New research casts doubt on a popular treatment for breast cancer: A week of radiation to part of the breast instead of longer treatment to all of it. Women who were given partial radiation were twice as likely to need their breasts removed later because the cancer came back, doctors found.
The treatment uses radioactive pellets briefly placed in the breast instead of radiation beamed from a machine. At least 13 per cent of older patients in the US get this now, and it is popular with working women.
“Even women who aren’t working appreciate convenience,” but they may pay a price in effectiveness if too little tissue is being treated, said study leader Dr. Benjamin Smith of MD Anderson Cancer Center in Houston.
Results were to be reported pm Wednesday at a conference in San Antonio along with a more positive development: a new test that may help show which women need only surgery for a very early type of breast cancer called DCIS.
The results suggest that about three-fourths of the 45,000 women diagnosed with DCIS annually in the US could skip the radiation and hormone-blocking pills usually recommended to prevent a recurrence.
About 230,000 cases of breast cancer are diagnosed each year in the US, most in an early stage. Typical treatment is surgery to remove the lump, followed by radiation every weekday for five to seven weeks.
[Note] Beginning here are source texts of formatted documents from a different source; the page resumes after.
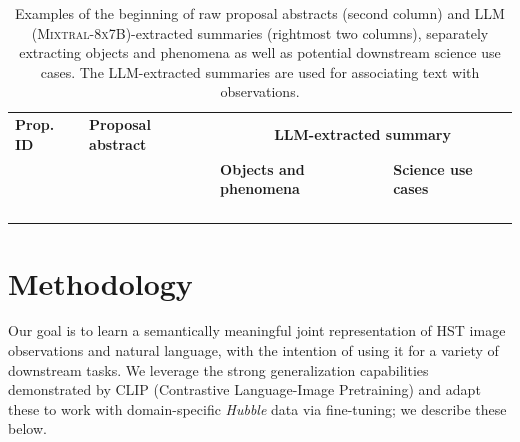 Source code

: \documentclass[10pt]{article} %
\newcommand{\hubble}{\emph{Hubble}\xspace}
\begin{document}
\begin{landscape}
      \begin{table}[h!]
          \centering
          \begin{tabular}{m{1.8cm} m{8cm} m{5cm} m{6cm}}
              \toprule
              \bfseries Prop. ID & \centering\arraybackslash \bfseries Proposal abstract & \multicolumn{2}{c}{\bfseries LLM-extracted summary} \tabularnewline
              \cmidrule(r){3-4}
              & & \centering\arraybackslash \bfseries Objects and phenomena & \centering\arraybackslash \bfseries Science use cases \tabularnewline
              \midrule
               & {\scriptsize } & {\scriptsize } & {\scriptsize } \tabularnewline
              \midrule
               & {\scriptsize } & {\scriptsize } & {\scriptsize } \tabularnewline
              \midrule
               & {\scriptsize } & {\scriptsize } & {\scriptsize } \tabularnewline
              \midrule
               & {\scriptsize } & {\scriptsize } & {\scriptsize } \tabularnewline
              \bottomrule
          \end{tabular}
          \caption{Examples of the beginning of raw proposal abstracts (second column) and LLM (\textsc{Mixtral-8x7B})-extracted summaries (rightmost two columns), separately extracting objects and phenomena as well as potential downstream science use cases. The LLM-extracted summaries are used for associating text with observations.}
          \label{tab:datasetsumm}
      \end{table}
  \end{landscape}

\section{Methodology}
\label{sec:methodology}

Our goal is to learn a semantically  meaningful joint representation of HST image observations and natural language, with the intention of using it for a variety of downstream tasks. We leverage the strong generalization capabilities demonstrated by CLIP (Contrastive Language-Image Pretraining) and adapt these to work with domain-specific \hubble data via fine-tuning; we describe these below.
\end{document}
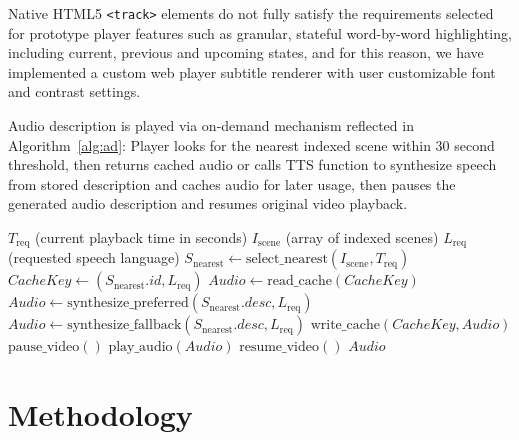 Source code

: ﻿\documentclass[conference]{IEEEtran}
\begin{document}
Native HTML5 \texttt{<track>} elements do not fully satisfy the requirements selected for prototype player features such as granular, stateful word-by-word highlighting, including current, previous and upcoming states, and for this reason, we have implemented a custom web player subtitle renderer with user customizable font and contrast settings.

Audio description is played via on-demand mechanism reflected in Algorithm~\ref{alg:ad}: Player looks for the nearest indexed scene within 30 second threshold, then returns cached audio or calls TTS function to synthesize speech from stored description and caches audio for later usage, then pauses the generated audio description and resumes original video playback.

\begin{algorithm}[!t]
\caption{On-Demand Audio Description Resolution}
\label{alg:ad}
\begin{algorithmic}[1]
\Require $T_{\text{req}}$ (current playback time in seconds)
\Require $I_{\text{scene}}$ (array of indexed scenes)
\Require $L_{\text{req}}$ (requested speech language)
\State $S_{\text{nearest}} \gets \text{select\_nearest}(I_{\text{scene}}, T_{\text{req}})$
    \State \Return {}
\EndIf
\State $CacheKey \gets (S_{\text{nearest}}.id, L_{\text{req}})$
    \State $Audio \gets \text{read\_cache}(CacheKey)$
\Else
        \State $Audio \gets \text{synthesize\_preferred}(S_{\text{nearest}}.desc, L_{\text{req}})$
    \Else
        \State $Audio \gets \text{synthesize\_fallback}(S_{\text{nearest}}.desc, L_{\text{req}})$
    \EndIf
    \State $\text{write\_cache}(CacheKey, Audio)$
\EndIf
\State $\text{pause\_video}()$
\State $\text{play\_audio}(Audio)$
\State $\text{resume\_video}()$
\State \Return $Audio$
\end{algorithmic}
\end{algorithm}

\section{Methodology}
\end{document}
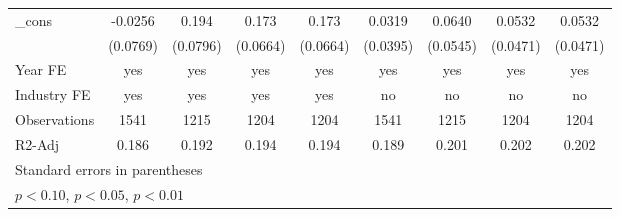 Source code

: \begin{table}[htbp]
\begin{tabular}{l*{8}{c}}
\_cons              &     -0.0256         &       0.194\sym{**} &       0.173\sym{**} &       0.173\sym{**} &      0.0319         &      0.0640         &      0.0532         &      0.0532         \\
                    &    (0.0769)         &    (0.0796)         &    (0.0664)         &    (0.0664)         &    (0.0395)         &    (0.0545)         &    (0.0471)         &    (0.0471)         \\
\hline
Year FE             &         yes         &         yes         &         yes         &         yes         &         yes         &         yes         &         yes         &         yes         \\
Industry FE         &         yes         &         yes         &         yes         &         yes         &          no         &          no         &          no         &          no         \\
Observations        &        1541         &        1215         &        1204         &        1204         &        1541         &        1215         &        1204         &        1204         \\
R2-Adj              &       0.186         &       0.192         &       0.194         &       0.194         &       0.189         &       0.201         &       0.202         &       0.202         \\
\hline\hline
\multicolumn{9}{l}{\footnotesize Standard errors in parentheses}\\
\multicolumn{9}{l}{\footnotesize \sym{*} \(p<0.10\), \sym{**} \(p<0.05\), \sym{***} \(p<0.01\)}\\
\end{tabular}
\end{table}

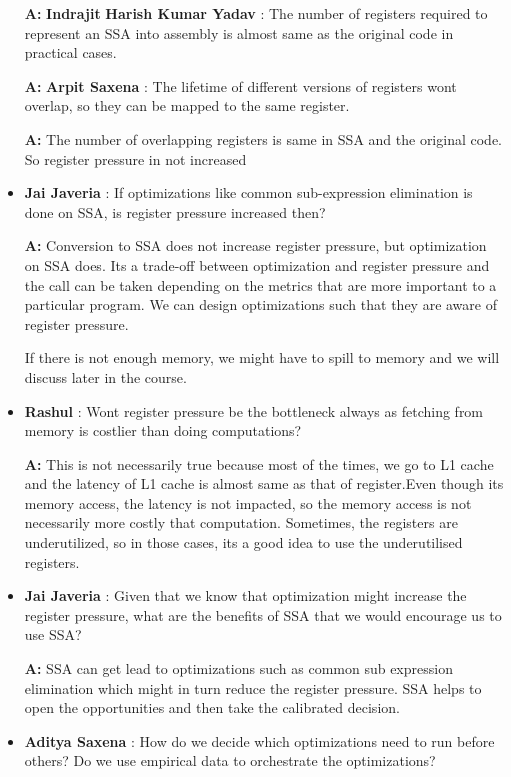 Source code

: \begin{itemize}
    \textbf{A:}  \textbf{Indrajit} \textbf{Harish Kumar Yadav} : The number of registers required to represent an SSA into assembly is almost same as the original code in practical cases.  
    
    \textbf{A:} \textbf{Arpit Saxena} : The lifetime of different versions of registers wont overlap, so they can be mapped to the same register.
    
    \textbf{A:} The number of overlapping registers is same in SSA and the original code. So register pressure in not increased
    
    \item \textbf{Jai Javeria} : If optimizations like common sub-expression elimination is done on SSA, is register pressure increased then?
    
    \textbf{A:} Conversion to SSA does not increase register pressure, but optimization on SSA does. Its a trade-off between optimization and register pressure and the call can be taken depending on the metrics that are more important to a particular program. We can design optimizations such that they are aware of register pressure.
    
    If there is not enough memory, we might have to spill to memory and we will discuss later in the course.
    
    \item \textbf{Rashul} : Wont register pressure be the bottleneck always as fetching from memory is costlier than doing computations?
    
    \textbf{A:} This is not necessarily true because most of the times, we go to L1 cache and the latency of L1 cache is almost same as that of register.Even though its memory access, the latency is not impacted, so the memory access is not necessarily more costly that computation.
    Sometimes, the registers are underutilized, so in those cases, its a good idea to use the underutilised registers.
    
    \item \textbf{ Jai Javeria} : Given that we know that optimization might increase the register pressure, what are the benefits of SSA that we would encourage us to use SSA?
    
    \textbf{A:} SSA can get lead to optimizations such as common sub expression elimination which might in turn reduce the register pressure. SSA helps to open the opportunities and then take the calibrated decision.
    
    \item \textbf{Aditya Saxena} : How do we decide which optimizations need to run before others? Do we use empirical data to orchestrate the optimizations?
    

\end{itemize}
That’s tough, especially for older women and those in rural areas. Doctors hoped that a shorter approach, called brachytherapy, would be just as good with fewer side effects.
To do it, they temporarily place a thin tube into the cavity where the tumor was. “You come in twice a day and there’s a machine that puts in a radiation seed that stays there a few minutes and then you go home,” Smith explained.
Treatment takes only five days and the total radiation dose is comparable to the longer method. But a smaller area – just around the lump – gets treated instead of the whole breast. Although at least three companies sell equipment for brachytherapy, no big studies have tested its safety and effectiveness.
Researchers looked at Medicare records on 130,535 women who had lumps removed and radiation. Less than 1 percent chose brachytherapy in 2000 but that rose to 13 percent by 2007.
After accounting for differences in age, tumor size and other factors, researchers found that within five years, 4 per cent of brachytherapy patients needed surgery to remove the breast where the original tumor had been versus only 2 per cent of those given traditional radiation.
Hospitalisation, infections, broken ribs and breast pain also were more common with brachytherapy. It remains experimental, and women who want it should join a more rigorous study of it going on now, said Dr. Peter Ravdin, breast cancer chief at the UT Health Science Center in San Antonio.
“I’m putting patients on the trial” and not recommending it otherwise, he said. Brachytherapy costs about twice as much as standard radiation, estimated at $10,000 to $20,000.
Other research involves a test that measures the activity of genes that help predict recurrence risks for women with DCIS, or ductal carcinoma in situ – cancer that is confined to a milk duct. It’s usually found from mammograms before it causes symptoms.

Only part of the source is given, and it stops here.